Il s'est gratté l'arrière de la tête, pensant à tous les mots apaisants qui la feraient se sentir mieux. Ses gémissements l'avaient vraiment touché. Il ne pouvait même pas imaginer la douleur qu'elle traversait.
“Dalia, c'est ça ?” Il a demandé parce que son nom était difficile à retenir, mais il a quand même réussi. “Je ne peux même pas imaginer la douleur que tu traverses en ce moment, mais je sais que ça semble parfois insupportable parce que perdre quelqu'un d'aussi proche de toi au moment où tu t'y attends le moins est si dur. Tes prières sont tout ce dont il a besoin maintenant et in sha Allah, il est dans un endroit meilleur. Tu devrais arrêter de pleurer, d'accord ? Tu pourrais avoir mal à la tête.”
Elle a doucement hoché la tête et a essuyé les larmes incessantes. Elle s'est levée et est entrée dans la voiture comme il le lui avait demandé et ils ont continué leur voyage vers Abuja.

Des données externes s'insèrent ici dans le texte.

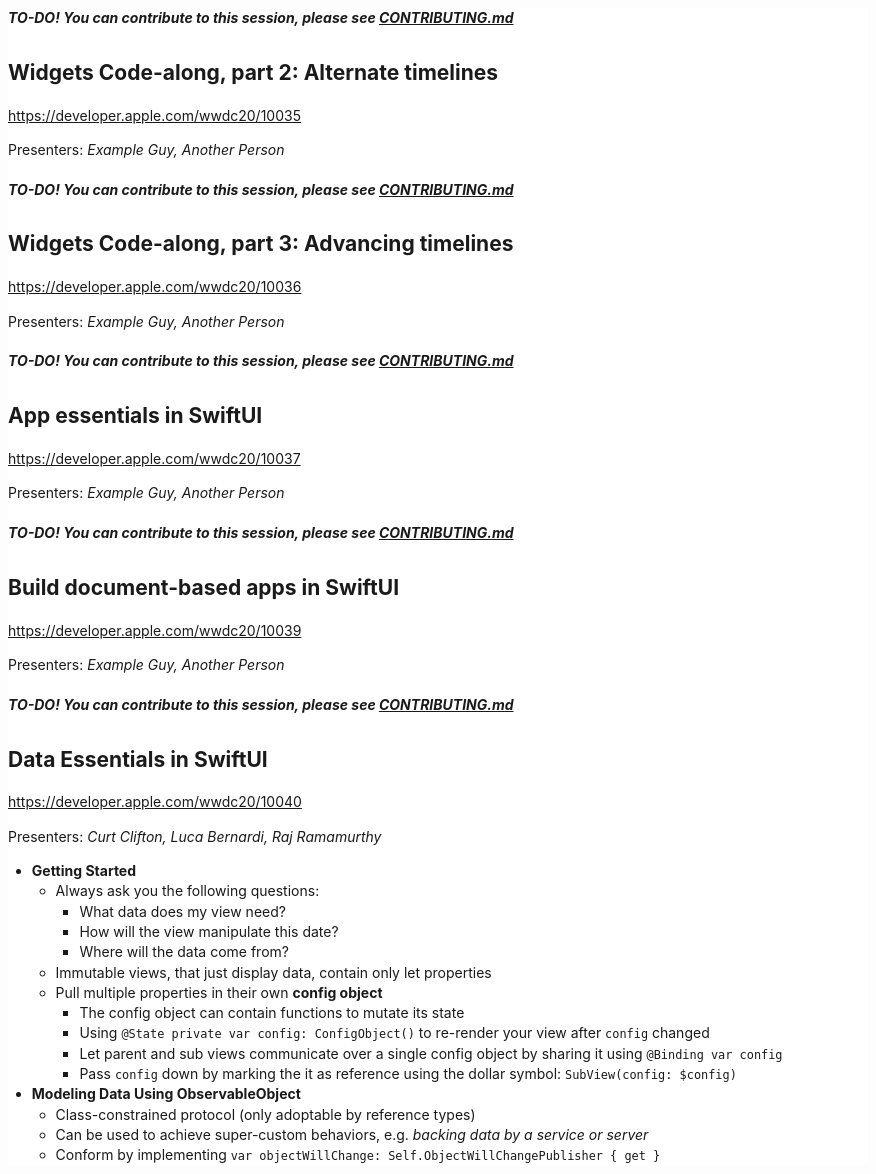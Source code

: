 ##### TO-DO! You can contribute to this session, please see [CONTRIBUTING.md](CONTRIBUTING.md)


## Widgets Code-along, part 2: Alternate timelines

https://developer.apple.com/wwdc20/10035

Presenters: _Example Guy, Another Person_

##### TO-DO! You can contribute to this session, please see [CONTRIBUTING.md](CONTRIBUTING.md)


## Widgets Code-along, part 3: Advancing timelines

https://developer.apple.com/wwdc20/10036

Presenters: _Example Guy, Another Person_

##### TO-DO! You can contribute to this session, please see [CONTRIBUTING.md](CONTRIBUTING.md)


## App essentials in SwiftUI

https://developer.apple.com/wwdc20/10037

Presenters: _Example Guy, Another Person_

##### TO-DO! You can contribute to this session, please see [CONTRIBUTING.md](CONTRIBUTING.md)


## Build document-based apps in SwiftUI

https://developer.apple.com/wwdc20/10039

Presenters: _Example Guy, Another Person_

##### TO-DO! You can contribute to this session, please see [CONTRIBUTING.md](CONTRIBUTING.md)


## Data Essentials in SwiftUI

https://developer.apple.com/wwdc20/10040

Presenters: _Curt Clifton, Luca Bernardi, Raj Ramamurthy_

- **Getting Started**
  - Always ask you the following questions:
    - What data does my view need?
    - How will the view manipulate this date?
    - Where will the data come from?
  - Immutable views, that just display data, contain only let properties
  - Pull multiple properties in their own **config object**
    - The config object can contain functions to mutate its state
    - Using `@State private var config: ConfigObject()` to re-render your view after `config` changed
    - Let parent and sub views communicate over a single config object by sharing it using `@Binding var config`
    - Pass `config` down by marking the it as reference using the dollar symbol: `SubView(config: $config)`
- **Modeling Data Using ObservableObject**
  - Class-constrained protocol (only adoptable by reference types)
  - Can be used to achieve super-custom behaviors, e.g. _backing data by a service or server_
  - Conform by implementing `var objectWillChange: Self.ObjectWillChangePublisher { get }`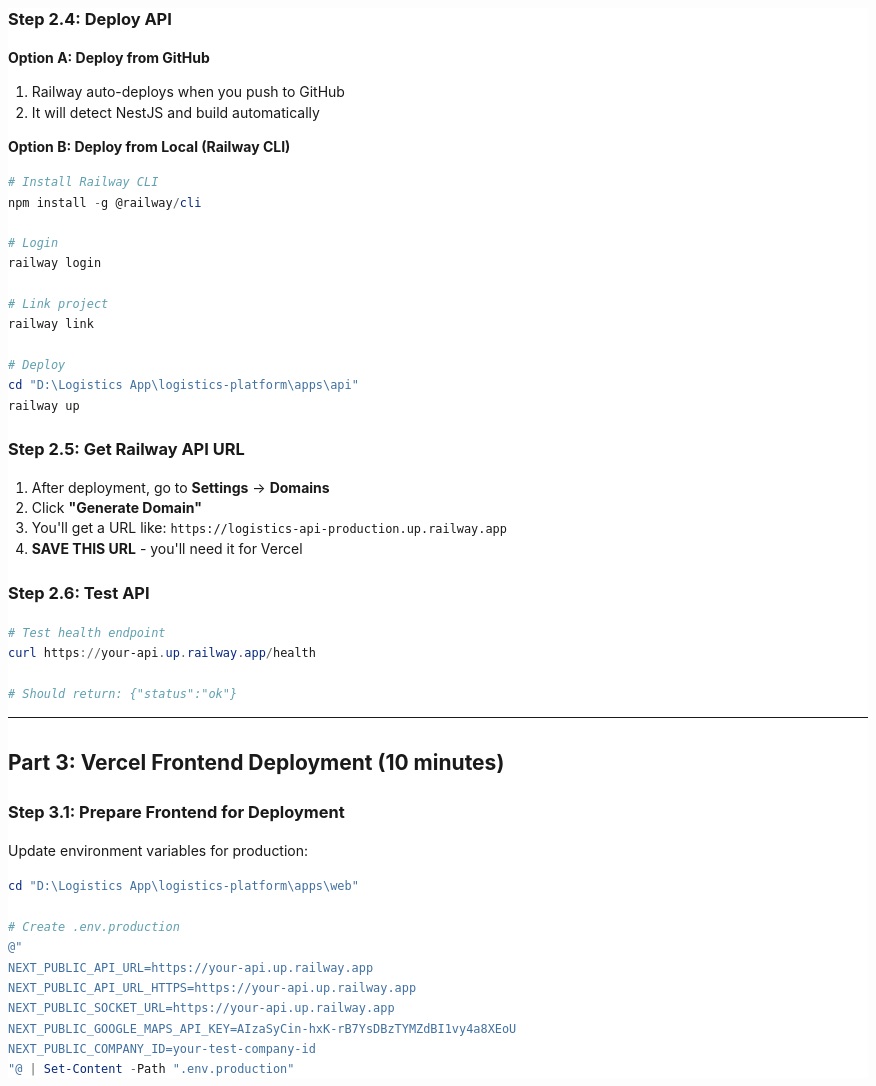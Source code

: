 ### Step 2.4: Deploy API

**Option A: Deploy from GitHub**
1. Railway auto-deploys when you push to GitHub
2. It will detect NestJS and build automatically

**Option B: Deploy from Local (Railway CLI)**
```powershell
# Install Railway CLI
npm install -g @railway/cli

# Login
railway login

# Link project
railway link

# Deploy
cd "D:\Logistics App\logistics-platform\apps\api"
railway up
```

### Step 2.5: Get Railway API URL

1. After deployment, go to **Settings** → **Domains**
2. Click **"Generate Domain"**
3. You'll get a URL like: `https://logistics-api-production.up.railway.app`
4. **SAVE THIS URL** - you'll need it for Vercel

### Step 2.6: Test API

```powershell
# Test health endpoint
curl https://your-api.up.railway.app/health

# Should return: {"status":"ok"}
```

---

## Part 3: Vercel Frontend Deployment (10 minutes)

### Step 3.1: Prepare Frontend for Deployment

Update environment variables for production:

```powershell
cd "D:\Logistics App\logistics-platform\apps\web"

# Create .env.production
@"
NEXT_PUBLIC_API_URL=https://your-api.up.railway.app
NEXT_PUBLIC_API_URL_HTTPS=https://your-api.up.railway.app
NEXT_PUBLIC_SOCKET_URL=https://your-api.up.railway.app
NEXT_PUBLIC_GOOGLE_MAPS_API_KEY=AIzaSyCin-hxK-rB7YsDBzTYMZdBI1vy4a8XEoU
NEXT_PUBLIC_COMPANY_ID=your-test-company-id
"@ | Set-Content -Path ".env.production"
```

Il la regardait de temps en temps pour s'assurer qu'elle ne pleurait plus.
Il était passé 14 heures quand ils sont finalement arrivés à Abuja. Il s'est arrêté dans un restaurant pour qu'ils déjeunent. “Descends, allons manger, je sais que la femme d'Alhaji n'est pas encore rentrée,” il a dit en ouvrant la portière pour sortir. “Mais mon hijab n'est pas encore sec et je n'ai même pas faim,” a-t-elle protesté. Il a souri et a secoué la tête, “si, il est sec et tu as l'air d'aller bien. Je le sais parce que tu as vomi il y a quelques instants, alors arrête d'argumenter, Dalia.” Il n'a pas attendu sa réponse et est sorti de la voiture. Elle a hésité avant de descendre aussi.
Ils sont entrés ensemble dans le restaurant et se sont installés. Il l'a exhortée à commander tout ce qu'elle serait à l'aise de manger, mais elle a refusé. Il a commandé quelque chose dont il savait qu'elle se sentirait bien. Il l'a regardée et a doucement gloussé. “Tu devrais te sentir libre, s'il te plaît, je te ramènerai à la maison dès qu'on aura fini de manger,” lui a-t-il dit. Elle a levé un peu la tête pendant une brève seconde et a baissé à nouveau la tête.